In a letter explaining her decision, Wilson-Raybould pointed a sharp, accusatory finger at the prime minister who had just appointed Simon.
The “crisis” facing Canadian democracy, Wilson-Raybould wrote, was the product of “the lack of inclusiveness. The power of the prime minister and the centralization of power in the hands of those who are unelected. The erosion of governing principles and conventions to the point where there are limited or no consequences for wrongful acts undertaken for political benefit”.
Wilson-Raybould’s not-so-camouflaged, stinging indictment of Trudeau’s essential, punitive character was borne of her experience as an Indigenous woman turned justice minister and attorney general who refused to placate a prime minister when he repeatedly pressured her to forgo criminal prosecution of a major Quebec-based engineering firm facing bribery and corruption charges, and strike a plea deal on the eve of a federal vote.

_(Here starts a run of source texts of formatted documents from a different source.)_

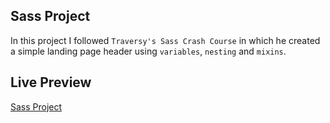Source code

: ## Sass Project

In this project I followed `Traversy's Sass Crash Course` in which he created a simple landing page header using `variables`, `nesting` and `mixins`.

## Live Preview
[Sass Project](https://sass-project.now.sh/)
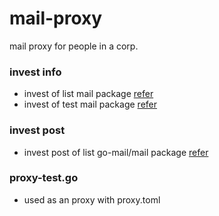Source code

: # mail-proxy
mail proxy for people in a corp.

### invest info

* invest of list mail package [refer](invest/README.md)
* invest of test mail package [refer](invest/README-TEST.md)




### invest post

* invest post of list go-mail/mail package [refer](invest-post/README.md)

### proxy-test.go

* used as an proxy with proxy.toml


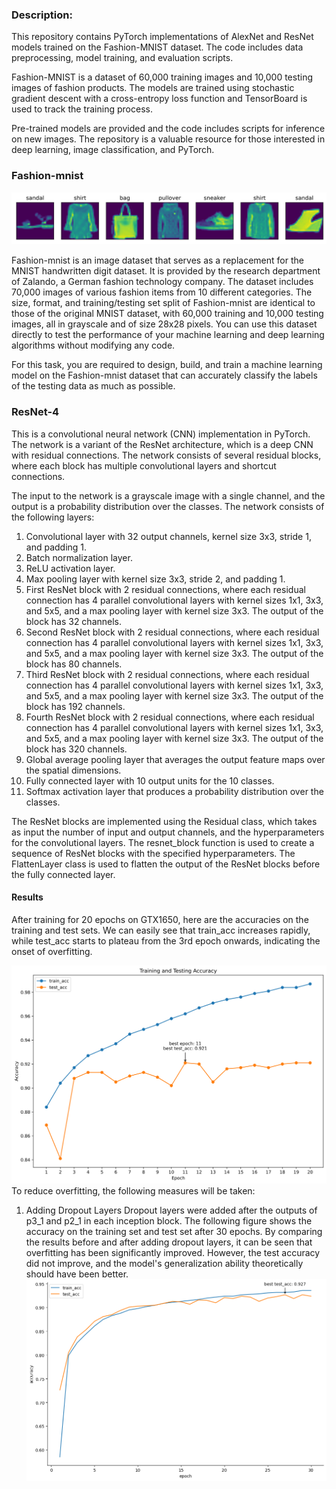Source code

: ### Description:

This repository contains PyTorch implementations of AlexNet and ResNet models trained on the Fashion-MNIST dataset. The code includes data preprocessing, model training, and evaluation scripts.

Fashion-MNIST is a dataset of 60,000 training images and 10,000 testing images of fashion products. The models are trained using stochastic gradient descent with a cross-entropy loss function and TensorBoard is used to track the training process.

Pre-trained models are provided and the code includes scripts for inference on new images. The repository is a valuable resource for those interested in deep learning, image classification, and PyTorch.

### Fashion-mnist 

![output](imges/output.svg)

Fashion-mnist is an image dataset that serves as a replacement for the MNIST handwritten digit dataset. It is provided by the research department of Zalando, a German fashion technology company. The dataset includes 70,000 images of various fashion items from 10 different categories. The size, format, and training/testing set split of Fashion-mnist are identical to those of the original MNIST dataset, with 60,000 training and 10,000 testing images, all in grayscale and of size 28x28 pixels. You can use this dataset directly to test the performance of your machine learning and deep learning algorithms without modifying any code.

For this task, you are required to design, build, and train a machine learning model on the Fashion-mnist dataset that can accurately classify the labels of the testing data as much as possible.

### ResNet-4

This is a convolutional neural network (CNN) implementation in PyTorch. The network is a variant of the ResNet architecture, which is a deep CNN with residual connections. The network consists of several residual blocks, where each block has multiple convolutional layers and shortcut connections.

The input to the network is a grayscale image with a single channel, and the output is a probability distribution over the classes. The network consists of the following layers:

1. Convolutional layer with 32 output channels, kernel size 3x3, stride 1, and padding 1.
2. Batch normalization layer.
3. ReLU activation layer.
4. Max pooling layer with kernel size 3x3, stride 2, and padding 1.
5. First ResNet block with 2 residual connections, where each residual connection has 4 parallel convolutional layers with kernel sizes 1x1, 3x3, and 5x5, and a max pooling layer with kernel size 3x3. The output of the block has 32 channels.
6. Second ResNet block with 2 residual connections, where each residual connection has 4 parallel convolutional layers with kernel sizes 1x1, 3x3, and 5x5, and a max pooling layer with kernel size 3x3. The output of the block has 80 channels.
7. Third ResNet block with 2 residual connections, where each residual connection has 4 parallel convolutional layers with kernel sizes 1x1, 3x3, and 5x5, and a max pooling layer with kernel size 3x3. The output of the block has 192 channels.
8. Fourth ResNet block with 2 residual connections, where each residual connection has 4 parallel convolutional layers with kernel sizes 1x1, 3x3, and 5x5, and a max pooling layer with kernel size 3x3. The output of the block has 320 channels.
9. Global average pooling layer that averages the output feature maps over the spatial dimensions.
10. Fully connected layer with 10 output units for the 10 classes.
11. Softmax activation layer that produces a probability distribution over the classes.

The ResNet blocks are implemented using the Residual class, which takes as input the number of input and output channels, and the hyperparameters for the convolutional layers. The resnet_block function is used to create a sequence of ResNet blocks with the specified hyperparameters. The FlattenLayer class is used to flatten the output of the ResNet blocks before the fully connected layer.

#### Results

After training for 20 epochs on GTX1650, here are the accuracies on the training and test sets. We can easily see that train_acc increases rapidly, while test_acc starts to plateau from the 3rd epoch onwards, indicating the onset of overfitting.

![resnet-4](imges/resnet-4-1680705065645-5.svg)
To reduce overfitting, the following measures will be taken:
1. Adding Dropout Layers
Dropout layers were added after the outputs of p3_1 and p2_1 in each inception block. The following figure shows the accuracy on the training set and test set after 30 epochs. By comparing the results before and after adding dropout layers, it can be seen that overfitting has been significantly improved. However, the test accuracy did not improve, and the model's generalization ability theoretically should have been better.
![dropout](./imges/dropout.png)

For defending and abiding by the rule of law, Wilson-Raybould’s loyalty, honesty and motives were “questioned” by the prime minister and his eager-to-please-the-kid-king-caucus – save one other principled minister. Ultimately, Wilson-Raybould was routed from cabinet and the Liberal Party to sit as an independent in Parliament.
To her credit, Wilson-Raybould saluted Simon’s appointment as governor-general on Twitter – as she simultaneously made, it appears, oblique reference to Trudeau’s mercenary nature. “Congratulations to Her Excellency Ms. Mary J. May Simon… grateful to have your knowledge, dignity and integrity in these challenging times.”
She could have added this warning: Beware of Greeks bearing gifts.
The views expressed in this article are the author’s own and do not necessarily reflect Al Jazeera’s editorial stance.